Home-Style Pizza Competition

An unusual post for this blog, today. Three friends of mine have just competed in a pizza cook-off, and I had the honor to be the head judge 🙂

The contestants were responsible for bringing their own ingredients, including their pizza dough (which they made beforehand). To cook the pizzas, they all used the same oven, set at its maximum temperature (550 °F), with the same pizza stone.

We had two challenges: the first was on ingredients and technique; the second on the choice of the toppings.

For the first challenge, everyone made their best Margherita. Here is what each did.

The first contestant, Stefano, brought a slowly-leavened pizza dough which he had raising in his fridge for 2 full days (see below for his recipe). He used canned, peeled whole San Marzano tomatoes (which he seasoned with salt and olive oil), and fresh “bocconcini” mozzarella. The pizza was assembled and cooked for 7 minutes (until the mozzarella started to become bubbly).

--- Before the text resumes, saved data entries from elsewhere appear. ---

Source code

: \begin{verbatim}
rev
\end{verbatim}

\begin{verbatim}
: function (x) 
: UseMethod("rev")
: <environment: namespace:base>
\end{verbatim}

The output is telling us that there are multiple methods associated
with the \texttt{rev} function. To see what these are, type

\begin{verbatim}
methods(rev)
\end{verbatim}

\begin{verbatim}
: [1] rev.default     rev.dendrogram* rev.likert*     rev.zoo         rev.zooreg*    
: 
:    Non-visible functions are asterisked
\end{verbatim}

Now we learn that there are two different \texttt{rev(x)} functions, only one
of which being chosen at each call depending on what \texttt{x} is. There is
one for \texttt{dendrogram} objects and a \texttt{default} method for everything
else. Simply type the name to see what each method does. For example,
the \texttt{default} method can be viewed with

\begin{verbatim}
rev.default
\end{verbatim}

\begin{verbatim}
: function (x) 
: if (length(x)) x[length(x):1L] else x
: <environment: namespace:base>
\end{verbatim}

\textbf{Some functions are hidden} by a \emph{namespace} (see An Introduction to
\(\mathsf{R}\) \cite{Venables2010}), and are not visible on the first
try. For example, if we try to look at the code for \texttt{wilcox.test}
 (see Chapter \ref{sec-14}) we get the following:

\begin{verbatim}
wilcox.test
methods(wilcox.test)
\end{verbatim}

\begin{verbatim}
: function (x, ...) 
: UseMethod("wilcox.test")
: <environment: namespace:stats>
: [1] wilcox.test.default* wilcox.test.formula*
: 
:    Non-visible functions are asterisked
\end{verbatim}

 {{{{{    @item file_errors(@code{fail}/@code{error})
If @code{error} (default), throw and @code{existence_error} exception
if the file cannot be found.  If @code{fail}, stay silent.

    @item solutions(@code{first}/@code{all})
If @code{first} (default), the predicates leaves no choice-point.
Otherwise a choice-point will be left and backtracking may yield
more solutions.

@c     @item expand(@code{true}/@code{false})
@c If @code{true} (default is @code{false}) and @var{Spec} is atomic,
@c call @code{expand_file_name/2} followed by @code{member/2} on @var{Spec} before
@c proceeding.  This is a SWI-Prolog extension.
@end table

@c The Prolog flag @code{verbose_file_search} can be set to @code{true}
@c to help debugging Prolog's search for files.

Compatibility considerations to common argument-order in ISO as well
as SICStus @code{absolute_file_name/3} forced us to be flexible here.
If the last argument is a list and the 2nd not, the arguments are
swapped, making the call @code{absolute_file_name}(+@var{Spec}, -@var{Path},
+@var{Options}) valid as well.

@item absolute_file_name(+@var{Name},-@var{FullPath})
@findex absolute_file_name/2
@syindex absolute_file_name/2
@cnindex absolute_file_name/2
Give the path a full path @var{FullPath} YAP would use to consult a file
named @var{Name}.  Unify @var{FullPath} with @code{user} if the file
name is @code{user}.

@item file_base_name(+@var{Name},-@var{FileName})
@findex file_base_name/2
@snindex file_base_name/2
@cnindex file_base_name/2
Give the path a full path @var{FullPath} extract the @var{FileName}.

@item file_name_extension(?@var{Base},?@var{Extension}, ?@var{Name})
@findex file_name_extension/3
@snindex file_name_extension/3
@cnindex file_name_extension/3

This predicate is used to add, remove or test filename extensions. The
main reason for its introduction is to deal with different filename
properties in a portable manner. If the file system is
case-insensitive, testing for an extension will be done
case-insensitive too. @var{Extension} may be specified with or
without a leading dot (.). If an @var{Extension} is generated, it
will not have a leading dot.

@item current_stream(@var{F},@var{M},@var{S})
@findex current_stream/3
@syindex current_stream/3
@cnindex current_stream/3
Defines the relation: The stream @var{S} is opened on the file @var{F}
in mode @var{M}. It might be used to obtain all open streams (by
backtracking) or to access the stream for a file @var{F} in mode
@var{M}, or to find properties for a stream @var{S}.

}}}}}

The second contestant, Sandro, used his 1-day leavened dough. He blanched and strained fresh Roma tomatoes, which he then seasoned with herbs, salt, and olive oil. He also used fresh “bocconcini” mozzarella, but he adopted the strategy to add it to the pizza only during the last 2 minutes of cooking (out of the 8 minutes total). He then finished the pizza with basil leaves.

The third contestant, Samuele, also made a 1-day leavened dough. He used canned Molisana strained tomatoes, with some added salt. He used “bocconcini” mozzarella, added at the beginning of cooking, like Stefano’s. He finished his pizza with basil, a hint of Parmigiano, and a generous amount of olive oil.

Here is how this challenge went.

All three contestants used a bit too much tomato sauce. Stefano had the best dough of all three. Sandro’s dough was a close second. Stefano’s tomatoes were good but slightly under-seasoned. Sandro’s tomatoes had the most flavor but were a bit watery (possibly because he used fresh tomatoes). Samuele’s tomatoes were the best of all three, although he put a little too much salt on them. Overall, Sandro’s mozzarella tasted best: being it cooked just slightly, it kept its milkiness, tasting more authentic. Overall, Sandro won this challenge.

For the second challenge, the contestants were asked to show off their best toppings.

Stefano went with a proven combination: speck and fontina. He prepared his Margherita base, with fontina mixed in with the mozzarella. Half-way through the cooking, he topped up the pizza with slices of speck.

Sandro also used his Margherita base, to which he added sautéed onions and gorgonzola cheese. After the pizza was cooked, he topped it off with raw prosciutto.

At this point, we were all too full, and Samuele decided to drop out of the competition 🙂

Overall Sandro’s toppings were considered more creative and with a more distinct flavor then Stefano’s; also because Stefano’s fontina was too mild and we couldn’t really taste it. Sandro also won the second competition!

Stefano's Pizza Dough

#Stefano's Pizza Dough


     Quantities per person.

    • 200 g all purpose flour
    • 125 g cold water
    • 5 g salt
    • 1.5 g fresh yeast (or 0.7 g dry yeast)


    1. I mix water and yeast until the yeast is fully melted. I then add half of the flour. I mix well, then add the salt. Finally, I slowly incorporate the rest of the flour, a bit at a time (it needs to be kneaded well, I use Kitchen Aid for at least 15 minutes).
    2. I then store it in the fridge for 2 days in a sealed container. I add a film of olive oil to keep the dough from developing a crust.
    3. The day of the pizza, I take it out of the fridge. I let it rest for another hour, then I divide it in equal portions, one per person. I put each portion in a different container to do the final leavening at room temperature for 4 to 6 hours.

    6 thoughts on “Home-Style Pizza Competition”

    1. What a great idea! I'd love to be a judge in this type of contest! The very first thing I noticed in the first photo was that it looked like too much tomato sauce. Good judging, Paolo! Loved the post! 🙂

      1. Thanks Christina! I recommend this to all group of friends :). I think that making a blogpost out of the evening makes it a bit more "official", and it can add even more fun (especially if the cooks are competitive).

    2. Ciao Paolo, I noticed Stefano’s recipe uses all purpose flour. Do you ever use double 00 flour and do you notice a difference between double 00 and all purpose flour.

      1. Hi Paolo, thanks for your question. Italian 00 flour is more finely ground than all-purpose flour, producing a “silkier” dough. 00 flour is still high in gluten which with fermentation produces a nice rise and chewiness. North American all-purpose flour is not as finely milled and has a slightly lower gluten content, but gives reasonable results when 00 is hard to find.